Westpac’s acting GM for the Experience Hub Karen Silk has urged the insurance industry to read the report, and to think about how they can support resilience and the protection of natural resources in a country that so heavily relies on its service. Addressing insurers, Silk says that New Zealand’s current financial system needs to be redesigned to focus on long-term sustainability, rather than short-term financial gain.
“The UK, Canada, China and Australia have all produced their own approaches to the sustainability problem, and we’ve learned a lot from those other approaches and taken them as a starting point,” Silk said.
“But of course, we have to place them in the New Zealand context.”
“As our natural resources are supporting a generation of economic wealth, it is also important that we take action to protect those resources,” she explained. “If we don’t, then we know that our economy will suffer, and New Zealand communities will suffer unprecedented losses. Insurers already know that some of that is largely unavoidable today.”
Silk noted that for a small nation, New Zealand unfortunately punches above its weight in terms of greenhouse gas emissions. It relies heavily on tourism and agriculture, has some unique geographical challenges, and it has a financial economy largely reliant on international capital.
Its financial services sector is also very concentrated – that is, made up of a relatively small number of firms. However, Silk says this unique feature can also be a huge strength when planning for the future.
“The bulk of our banking, insurance and domestic funds management activity is concentrated into a small handful of organisations,” she explained. “This can create significant risk, but in the context of the work we do, that actually presents a great opportunity.

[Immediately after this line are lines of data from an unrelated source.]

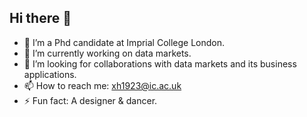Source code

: ## Hi there 👋
- 🔭 I’m a Phd candidate at Imprial College London. 
- 👯 I’m currently working on data markets.
- 🤔 I’m looking for collaborations with data markets and its business applications.
- 📫 How to reach me: xh1923@ic.ac.uk
- ⚡ Fun fact: A designer & dancer.

<!--
**xiwenhuang123/xiwenhuang123** is a ✨ _special_ ✨ repository because its `README.md` (this file) appears on your GitHub profile.

Here are some ideas to get you started:

- 🔭 I’m a Phd candidate at Imprial College London. 
- 👯 I’m currently working on data markets.
- 🤔 I’m looking for collaborations with data markets and its business applications.
- 📫 How to reach me: xh1923@ic.ac.uk
- ⚡ Fun fact: A designer & dancer.
-->
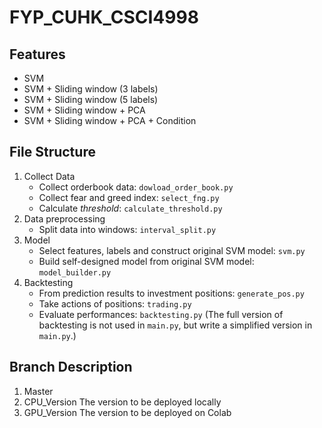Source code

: # FYP_CUHK_CSCI4998 

## Features 
* SVM 
* SVM + Sliding window (3 labels)
* SVM + Sliding window (5 labels)
* SVM + Sliding window + PCA
* SVM + Sliding window + PCA + Condition 

## File Structure 
1. Collect Data 
    * Collect orderbook data: `dowload_order_book.py`
    * Collect fear and greed index: `select_fng.py`
    * Calculate *threshold*: `calculate_threshold.py`
2. Data preprocessing 
    * Split data into windows: `interval_split.py`
3. Model 
    * Select features, labels and construct original SVM model: `svm.py`
    * Build self-designed model from original SVM model: `model_builder.py`
4. Backtesting 
    * From prediction results to investment positions: `generate_pos.py`
    * Take actions of positions: `trading.py`
    * Evaluate performances: `backtesting.py` (The full version of backtesting is not used in `main.py`, but write a simplified version in `main.py`.)

## Branch Description 
1. Master 
2. CPU_Version 
    The version to be deployed locally 
3. GPU_Version 
    The version to be deployed on Colab
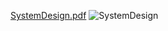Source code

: [SystemDesign.pdf](https://github.com/anshuj11/interviewPrep/files/6541727/SystemDesign.pdf)
![SystemDesign](https://user-images.githubusercontent.com/48069738/119554333-6508ac80-bd51-11eb-90e8-f4383f5d068a.jpg)
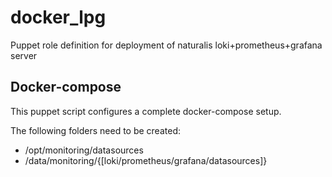 # docker_lpg
Puppet role definition for deployment of naturalis loki+prometheus+grafana server

Docker-compose
--------------

This puppet script configures a complete docker-compose setup.

The following folders need to be created:
- /opt/monitoring/datasources
- /data/monitoring/{[loki/prometheus/grafana/datasources]}
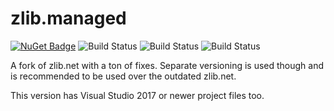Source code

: # zlib.managed

[![NuGet Badge](https://buildstats.info/nuget/zlib.managed?includePreReleases=true)](https://www.nuget.org/packages/zlib.managed/)
![Build Status](https://github.com/Elskom/zlib.managed/workflows/.NET%20Core%20%28build%20%26%20publish%20pre-release%29/badge.svg)
![Build Status](https://github.com/Elskom/zlib.managed/workflows/.NET%20Core%20%28build%20%26%20publish%20release%29/badge.svg)
![Build Status](https://github.com/Elskom/zlib.managed/workflows/.NET%20Core%20%28build20pull%20request%29/badge.svg)

A fork of zlib.net with a ton of fixes. Separate versioning is used though and is recommended to be used over the outdated zlib.net.

This version has Visual Studio 2017 or newer project files too.
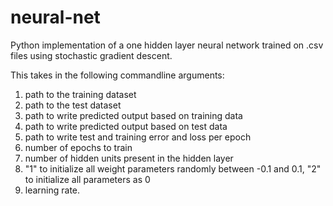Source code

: # neural-net
Python implementation of a one hidden layer neural network trained on .csv files using stochastic gradient descent.

This takes in the following commandline arguments:
1. path to the training dataset
2. path to the test dataset
3. path to write predicted output based on training data
4. path to write predicted output based on test data
5. path to write test and training error and loss per epoch 
6. number of epochs to train
7. number of hidden units present in the hidden layer
8. "1" to initialize all weight parameters randomly between -0.1 and 0.1, "2" to initialize all parameters as 0
9. learning rate.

“When it comes to industry leadership, thinking and decisions, we don’t need to get too many people into the same room and on the same page to make some effective change. And when sustainability is promoted, that actually means we have a financial system that serves the long-term needs of New Zealanders.”
Silk says that recognition of risk is the crucial first step. Following that up with action will see New Zealand’s economy become more resilient, robust and agile – and if this can happen, then trust and confidence from society will also grow.
“We’re already seeing regulators like the Bank of England leading the way – TCFD disclosures become mandatory in the UK by 2022,” Silk noted.
“I know risk-based pricing is a big issue for the insurance sector, so the question is how we should manage the consequences of a transition like that.”
“The biggest message I have is that leadership is required,” she concluded. “If we want to realise the opportunities then we will need innovation and leadership, and we should be consciously thinking about what the long-term outcomes are going to be.”